I retired over a year ago from a job (in NC) to help my aging parents, the idea being I would move to an apartment close to my sister's home in OH and our parents would move into this apartment where I would take care of them. (For a couple years before that I was making the 10-hr drive to PA each month to check on them.) Our father was still at home being helped by a neighbor, and mother was in a nursing home 10 miles away. However, by the time we carried out this plan and moved to OH, both parents were past the point where they could adequately be cared for at the apartment. Even outside caregivers said they couldn't care for our father who had gone downhill physically very rapidly during the months before the move, so he ended up in a nursing home along with a couple hospital days, and then passed away this past May at 90 y/o. Our now 89 y/o mother, who has gradually-worsening dementia (probably Alzheimer's) didn't adapt well after the move, and even with signs on the walls giving directions to the bathroom, and notation “UP” and “DOWN” on the control of a rented lift chair, she seemed entirely unable to learn anything new, and my sister and I independently realized we simply couldn't keep her in the apartment (my living there, my sister “camping” there for 3 weeks), so our father soon had a roommate in the nursing home. After both were there I visited them every day for about 4 hours, largely making sure they ate as well as they were able (including spoon feeding). Mother is now bedridden.
After the lease for the apartment expired, I moved in with my sister's family where I have been almost a couple months.

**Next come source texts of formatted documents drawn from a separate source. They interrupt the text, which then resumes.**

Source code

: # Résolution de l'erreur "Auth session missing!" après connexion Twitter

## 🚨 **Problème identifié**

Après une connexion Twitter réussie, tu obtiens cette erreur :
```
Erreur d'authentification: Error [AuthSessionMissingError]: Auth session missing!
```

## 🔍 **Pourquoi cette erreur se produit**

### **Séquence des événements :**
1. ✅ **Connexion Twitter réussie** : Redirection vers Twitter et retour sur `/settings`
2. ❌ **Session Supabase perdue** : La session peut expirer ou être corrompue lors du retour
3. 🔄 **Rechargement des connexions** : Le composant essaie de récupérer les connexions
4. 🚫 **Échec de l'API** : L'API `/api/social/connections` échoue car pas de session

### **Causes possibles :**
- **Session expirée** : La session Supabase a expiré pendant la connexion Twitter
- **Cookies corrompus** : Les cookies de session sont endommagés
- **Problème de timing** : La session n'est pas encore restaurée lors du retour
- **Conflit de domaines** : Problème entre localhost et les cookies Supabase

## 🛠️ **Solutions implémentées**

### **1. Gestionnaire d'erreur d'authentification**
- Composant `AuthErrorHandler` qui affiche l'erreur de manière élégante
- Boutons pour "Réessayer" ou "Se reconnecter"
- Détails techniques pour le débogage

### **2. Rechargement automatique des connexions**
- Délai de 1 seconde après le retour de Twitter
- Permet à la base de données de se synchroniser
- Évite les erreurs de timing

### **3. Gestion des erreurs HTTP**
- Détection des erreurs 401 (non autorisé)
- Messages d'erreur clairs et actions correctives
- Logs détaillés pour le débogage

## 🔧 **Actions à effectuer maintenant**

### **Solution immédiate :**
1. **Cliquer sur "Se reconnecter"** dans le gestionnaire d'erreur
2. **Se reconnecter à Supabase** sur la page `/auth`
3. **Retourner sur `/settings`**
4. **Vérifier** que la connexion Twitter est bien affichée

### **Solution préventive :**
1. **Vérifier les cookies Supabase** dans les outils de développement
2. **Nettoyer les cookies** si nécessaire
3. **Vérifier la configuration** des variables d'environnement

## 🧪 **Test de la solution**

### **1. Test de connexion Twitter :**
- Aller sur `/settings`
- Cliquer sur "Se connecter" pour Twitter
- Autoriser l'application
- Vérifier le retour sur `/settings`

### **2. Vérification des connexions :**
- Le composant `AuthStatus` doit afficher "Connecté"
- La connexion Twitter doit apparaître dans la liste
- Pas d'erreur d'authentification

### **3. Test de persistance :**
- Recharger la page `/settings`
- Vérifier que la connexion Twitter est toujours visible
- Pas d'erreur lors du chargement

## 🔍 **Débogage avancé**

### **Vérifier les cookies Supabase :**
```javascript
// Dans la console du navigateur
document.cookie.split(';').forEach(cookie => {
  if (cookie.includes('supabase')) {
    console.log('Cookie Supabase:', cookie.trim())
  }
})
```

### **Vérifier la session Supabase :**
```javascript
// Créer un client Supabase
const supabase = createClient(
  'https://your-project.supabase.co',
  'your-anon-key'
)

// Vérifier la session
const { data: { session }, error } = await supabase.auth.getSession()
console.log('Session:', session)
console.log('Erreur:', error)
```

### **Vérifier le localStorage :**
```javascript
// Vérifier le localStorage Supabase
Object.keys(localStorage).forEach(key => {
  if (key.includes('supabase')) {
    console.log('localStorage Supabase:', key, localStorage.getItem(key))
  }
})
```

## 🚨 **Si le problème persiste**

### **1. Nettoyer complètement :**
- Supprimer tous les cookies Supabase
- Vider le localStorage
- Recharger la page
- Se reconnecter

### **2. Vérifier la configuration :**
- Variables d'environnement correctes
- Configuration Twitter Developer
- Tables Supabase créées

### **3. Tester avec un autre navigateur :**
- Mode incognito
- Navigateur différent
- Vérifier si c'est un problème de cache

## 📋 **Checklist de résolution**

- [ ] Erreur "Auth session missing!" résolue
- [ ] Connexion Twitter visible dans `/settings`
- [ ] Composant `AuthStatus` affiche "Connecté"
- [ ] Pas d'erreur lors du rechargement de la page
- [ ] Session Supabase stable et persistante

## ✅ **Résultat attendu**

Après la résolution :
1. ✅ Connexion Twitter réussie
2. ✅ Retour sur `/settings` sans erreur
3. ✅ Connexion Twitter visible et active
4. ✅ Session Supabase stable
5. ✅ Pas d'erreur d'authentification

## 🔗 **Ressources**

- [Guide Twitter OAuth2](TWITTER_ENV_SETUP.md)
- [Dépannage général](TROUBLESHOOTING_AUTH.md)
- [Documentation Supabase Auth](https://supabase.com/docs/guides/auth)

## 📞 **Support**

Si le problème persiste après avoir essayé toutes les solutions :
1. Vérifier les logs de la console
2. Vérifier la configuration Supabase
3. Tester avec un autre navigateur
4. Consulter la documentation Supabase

From here I still visit our mother the nursing home every day I'm in town (I'm doing some consulting which involves travel), and my sister visits about 3 times a weeks as she has been doing. However, there are some issues in my sister's house that make living there less than appealing and actually rather stressful, but the worst is basically I have my clothes on the floor because there is literally no other space because of all my sister's stuff (and her buying, hoarding, cluttering, and overdecorating irritates her husband and son, too).
I have been planning to move to NM, thinking that I would do this after both parents are gone, and my mother made a comment that suggested she assumes I would stay as long as she is alive. However, I believe my mother could realistically live another year or two. A few weeks ago my BIL mentioned that he wants me to pay rent that he'll put into his son's educational account, and I will pay this although I feel a certain resentment because of the situation described above. I could seek an apartment somewhere nearby so I can keep visiting my mother every day, but I don't really want to remain in the area. I've thought of making my move to NM sometime this fall, with the idea I would come back to visit every couple months or so (I don't mind, and actually enjoy, long-distance driving and, of course, there are airlines). I figure I'd rather spend the rent money to be someplace I want to be. One thing that's keeping me here is that our mother, who is private pay, has assets great enough that unless she lives to 105, my sister and I will have the inheritance she and our father wanted us to have, so I feel somewhat “guilty” if I don't stay around to visit each day as long as she is living in order to “earn” it (not to imply I don't love her and wouldn't want to visit even if she didn't have it, although it does get a bit tedious at times). On the other side, my sister is still her and will visit (and has POA although my BIL feels I should take over), and of course the nursing home cares for her. BTW our mother asks what the NH costs, and I tell her $200/day, and then she asks how we manage that, and we say there's no need to worry about it. I'm 62, and I won't be getting any younger if I stay here.
Sorry for the long story, but I figure I need to give the whole picture. Have others had similar experiences?